それは、クリステルも採取した事のある毒草だった。即死効果はないが、ぼんやりして判断能力が無くなる。摂取して、1時間くらいでじわじわと効いてくるタイプのものだ。念の為にファルから処方された解毒薬を飲み、毒草と茶葉をハンカチに包んだクリステルは、悲しそうに呟いた。


「なるほど……ね。やっぱり、駄目なのね……」


「クリス、ただいま」


「ジル! おかえりなさい!」


クリステルはジルに抱きつき、こっそりとハンカチを手渡す。ハンカチには、先程の紅茶、茶葉、毒草が入っている。

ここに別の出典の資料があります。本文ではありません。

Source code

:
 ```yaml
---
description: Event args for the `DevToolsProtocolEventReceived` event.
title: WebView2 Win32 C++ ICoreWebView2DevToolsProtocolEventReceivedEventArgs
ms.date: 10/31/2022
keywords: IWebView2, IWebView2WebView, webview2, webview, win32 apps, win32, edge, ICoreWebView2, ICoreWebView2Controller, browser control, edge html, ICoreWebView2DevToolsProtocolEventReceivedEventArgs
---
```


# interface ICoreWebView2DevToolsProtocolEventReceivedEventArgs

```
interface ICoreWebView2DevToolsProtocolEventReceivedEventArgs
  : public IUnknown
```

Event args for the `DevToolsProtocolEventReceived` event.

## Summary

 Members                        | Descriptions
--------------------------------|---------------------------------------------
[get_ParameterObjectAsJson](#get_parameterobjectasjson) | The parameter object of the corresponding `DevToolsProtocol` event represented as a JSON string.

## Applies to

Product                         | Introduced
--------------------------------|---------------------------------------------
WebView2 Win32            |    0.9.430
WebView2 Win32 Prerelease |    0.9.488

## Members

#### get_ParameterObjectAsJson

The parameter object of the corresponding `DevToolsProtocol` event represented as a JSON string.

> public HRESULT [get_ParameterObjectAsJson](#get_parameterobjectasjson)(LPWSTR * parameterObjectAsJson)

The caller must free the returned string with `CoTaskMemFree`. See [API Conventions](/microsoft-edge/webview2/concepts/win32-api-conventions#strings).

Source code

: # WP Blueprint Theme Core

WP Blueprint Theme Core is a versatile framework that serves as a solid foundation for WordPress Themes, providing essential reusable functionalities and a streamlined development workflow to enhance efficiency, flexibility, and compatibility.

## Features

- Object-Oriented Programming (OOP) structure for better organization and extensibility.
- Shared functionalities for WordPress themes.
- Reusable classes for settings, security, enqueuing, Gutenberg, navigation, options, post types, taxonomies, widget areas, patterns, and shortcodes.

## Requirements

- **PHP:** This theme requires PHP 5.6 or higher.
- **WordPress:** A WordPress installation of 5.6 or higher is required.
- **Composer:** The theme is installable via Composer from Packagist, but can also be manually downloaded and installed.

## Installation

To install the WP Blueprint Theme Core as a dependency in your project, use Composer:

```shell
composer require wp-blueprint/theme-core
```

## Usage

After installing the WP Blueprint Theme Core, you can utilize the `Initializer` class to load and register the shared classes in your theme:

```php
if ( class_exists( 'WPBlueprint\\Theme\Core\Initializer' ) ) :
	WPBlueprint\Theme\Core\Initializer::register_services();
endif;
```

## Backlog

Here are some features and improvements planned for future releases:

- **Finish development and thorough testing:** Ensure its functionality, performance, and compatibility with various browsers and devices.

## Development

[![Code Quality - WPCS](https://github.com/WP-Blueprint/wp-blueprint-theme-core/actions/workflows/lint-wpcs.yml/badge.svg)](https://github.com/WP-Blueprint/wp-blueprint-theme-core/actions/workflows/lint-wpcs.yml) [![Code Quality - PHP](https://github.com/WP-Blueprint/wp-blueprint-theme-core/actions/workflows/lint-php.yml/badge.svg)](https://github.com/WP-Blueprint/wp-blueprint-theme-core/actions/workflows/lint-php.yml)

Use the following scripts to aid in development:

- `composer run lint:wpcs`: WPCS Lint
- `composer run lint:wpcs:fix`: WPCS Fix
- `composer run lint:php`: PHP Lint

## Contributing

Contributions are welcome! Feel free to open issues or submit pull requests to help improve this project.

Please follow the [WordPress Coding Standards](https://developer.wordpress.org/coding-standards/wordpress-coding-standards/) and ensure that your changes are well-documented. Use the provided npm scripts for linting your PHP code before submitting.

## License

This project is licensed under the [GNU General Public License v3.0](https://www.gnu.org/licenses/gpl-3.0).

「悪い、今は休憩なだけだからすぐに戻らないといけないんだ」


「分かったわ。お茶淹れたかったのだけど……今度にするわ。無理を言ってごめんなさい。お茶は下げて頂ける? わたくしは、今日はもうお部屋で大人しくしているわ」


「それが良い。湯浴みをして休んでいてくれ」


「ええ、そうするわ」


「それじゃ、あとは頼む」


明らかにホッとした様子のメイドが礼をしてジルを見送り、クリステルはメイドと侍女達に話しかけた。


「疲れてしまったのかしら。少しだけぼんやりするの」


「身支度を整えて、おやすみになってはいかがですか?」


「そうね。そうするわ。湯浴みの準備をして頂ける? それから、このお茶も下げて。また今度淹れるわ」


「かしこまりました」


メイドは、お茶を下げる時に明らかにホッとしていた。お茶を下げるメイドの背中を、クリステルは冷たい目で見つめていた。